Dataset —
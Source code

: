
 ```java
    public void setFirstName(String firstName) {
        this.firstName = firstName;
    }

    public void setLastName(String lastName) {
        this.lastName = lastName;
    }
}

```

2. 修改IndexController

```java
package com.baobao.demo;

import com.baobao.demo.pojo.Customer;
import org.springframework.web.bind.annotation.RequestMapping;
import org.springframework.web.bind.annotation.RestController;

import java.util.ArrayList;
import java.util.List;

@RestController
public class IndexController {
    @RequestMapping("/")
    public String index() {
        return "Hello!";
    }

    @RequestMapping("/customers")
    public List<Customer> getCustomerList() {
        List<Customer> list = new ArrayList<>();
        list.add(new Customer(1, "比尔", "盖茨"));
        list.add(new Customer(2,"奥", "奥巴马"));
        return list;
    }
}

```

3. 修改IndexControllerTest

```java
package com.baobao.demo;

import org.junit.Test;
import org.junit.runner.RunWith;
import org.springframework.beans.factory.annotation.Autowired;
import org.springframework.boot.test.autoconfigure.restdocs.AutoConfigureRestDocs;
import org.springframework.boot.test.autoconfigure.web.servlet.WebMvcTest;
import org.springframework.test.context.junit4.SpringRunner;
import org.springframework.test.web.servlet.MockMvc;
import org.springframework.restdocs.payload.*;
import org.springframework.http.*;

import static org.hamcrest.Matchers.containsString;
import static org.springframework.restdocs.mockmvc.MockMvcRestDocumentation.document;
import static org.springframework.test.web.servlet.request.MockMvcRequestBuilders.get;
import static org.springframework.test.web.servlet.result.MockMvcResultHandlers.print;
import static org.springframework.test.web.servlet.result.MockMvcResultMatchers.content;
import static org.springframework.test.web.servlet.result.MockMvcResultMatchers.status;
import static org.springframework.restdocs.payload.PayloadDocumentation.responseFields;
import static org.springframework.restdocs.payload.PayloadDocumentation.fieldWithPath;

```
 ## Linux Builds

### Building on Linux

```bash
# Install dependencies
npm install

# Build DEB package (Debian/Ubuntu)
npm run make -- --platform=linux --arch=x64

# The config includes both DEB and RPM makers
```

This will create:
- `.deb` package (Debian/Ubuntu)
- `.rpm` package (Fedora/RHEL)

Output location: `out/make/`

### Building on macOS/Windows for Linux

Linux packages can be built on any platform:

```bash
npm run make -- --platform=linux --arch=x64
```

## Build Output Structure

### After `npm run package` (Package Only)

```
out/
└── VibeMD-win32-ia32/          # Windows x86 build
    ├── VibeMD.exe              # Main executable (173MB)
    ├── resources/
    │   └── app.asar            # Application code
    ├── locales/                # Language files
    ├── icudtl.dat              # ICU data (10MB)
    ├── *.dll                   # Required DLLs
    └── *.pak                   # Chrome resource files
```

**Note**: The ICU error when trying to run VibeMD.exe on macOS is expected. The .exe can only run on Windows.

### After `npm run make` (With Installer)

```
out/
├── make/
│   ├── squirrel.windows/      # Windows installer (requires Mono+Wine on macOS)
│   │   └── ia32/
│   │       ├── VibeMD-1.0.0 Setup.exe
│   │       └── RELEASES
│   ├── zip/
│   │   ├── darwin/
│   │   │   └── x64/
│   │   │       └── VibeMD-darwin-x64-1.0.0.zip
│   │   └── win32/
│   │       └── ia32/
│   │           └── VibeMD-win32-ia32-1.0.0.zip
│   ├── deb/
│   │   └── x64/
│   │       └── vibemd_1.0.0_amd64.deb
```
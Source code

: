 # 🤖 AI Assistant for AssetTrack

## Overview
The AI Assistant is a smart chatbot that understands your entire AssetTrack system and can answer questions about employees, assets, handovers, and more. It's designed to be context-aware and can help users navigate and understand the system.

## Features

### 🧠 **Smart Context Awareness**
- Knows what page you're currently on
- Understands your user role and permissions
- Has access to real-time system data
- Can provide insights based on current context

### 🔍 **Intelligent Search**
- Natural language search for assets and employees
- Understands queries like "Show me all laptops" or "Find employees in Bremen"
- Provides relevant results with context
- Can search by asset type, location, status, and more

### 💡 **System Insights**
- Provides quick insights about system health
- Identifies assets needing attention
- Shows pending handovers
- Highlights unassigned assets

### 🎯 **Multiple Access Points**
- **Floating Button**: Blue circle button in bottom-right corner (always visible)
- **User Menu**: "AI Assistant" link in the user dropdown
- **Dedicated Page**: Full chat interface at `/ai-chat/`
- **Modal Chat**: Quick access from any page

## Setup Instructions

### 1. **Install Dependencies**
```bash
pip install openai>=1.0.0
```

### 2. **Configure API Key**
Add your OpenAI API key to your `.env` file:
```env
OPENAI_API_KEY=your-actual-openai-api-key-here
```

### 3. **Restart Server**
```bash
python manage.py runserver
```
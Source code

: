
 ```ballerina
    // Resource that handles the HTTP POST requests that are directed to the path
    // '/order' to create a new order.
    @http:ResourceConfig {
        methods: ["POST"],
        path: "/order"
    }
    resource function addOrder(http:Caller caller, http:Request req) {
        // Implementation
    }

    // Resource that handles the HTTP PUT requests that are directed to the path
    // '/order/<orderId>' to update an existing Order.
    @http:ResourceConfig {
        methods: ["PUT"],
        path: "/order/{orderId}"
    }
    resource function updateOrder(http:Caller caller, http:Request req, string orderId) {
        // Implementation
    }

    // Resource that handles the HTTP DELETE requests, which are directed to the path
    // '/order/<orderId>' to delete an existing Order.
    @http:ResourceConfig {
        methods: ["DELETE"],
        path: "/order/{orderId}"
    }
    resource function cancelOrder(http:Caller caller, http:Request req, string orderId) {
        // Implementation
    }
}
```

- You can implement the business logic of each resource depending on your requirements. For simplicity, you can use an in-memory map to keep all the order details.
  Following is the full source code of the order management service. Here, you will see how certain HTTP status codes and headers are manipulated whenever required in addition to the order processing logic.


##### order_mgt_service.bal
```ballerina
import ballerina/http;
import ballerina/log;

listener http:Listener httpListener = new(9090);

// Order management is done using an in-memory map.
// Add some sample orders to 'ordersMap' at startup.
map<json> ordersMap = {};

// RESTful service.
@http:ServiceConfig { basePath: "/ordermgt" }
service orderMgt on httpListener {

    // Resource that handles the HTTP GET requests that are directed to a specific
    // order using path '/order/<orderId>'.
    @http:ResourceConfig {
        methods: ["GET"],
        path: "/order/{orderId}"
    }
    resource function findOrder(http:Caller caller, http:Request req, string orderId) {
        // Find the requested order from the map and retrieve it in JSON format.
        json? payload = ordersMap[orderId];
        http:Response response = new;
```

Task details — Whenever a line in the entries holds the word "Caller", copy that line.

Response to this task —
    resource function addOrder(http:Caller caller, http:Request req) {
    resource function updateOrder(http:Caller caller, http:Request req, string orderId) {
    resource function cancelOrder(http:Caller caller, http:Request req, string orderId) {
    resource function findOrder(http:Caller caller, http:Request req, string orderId) {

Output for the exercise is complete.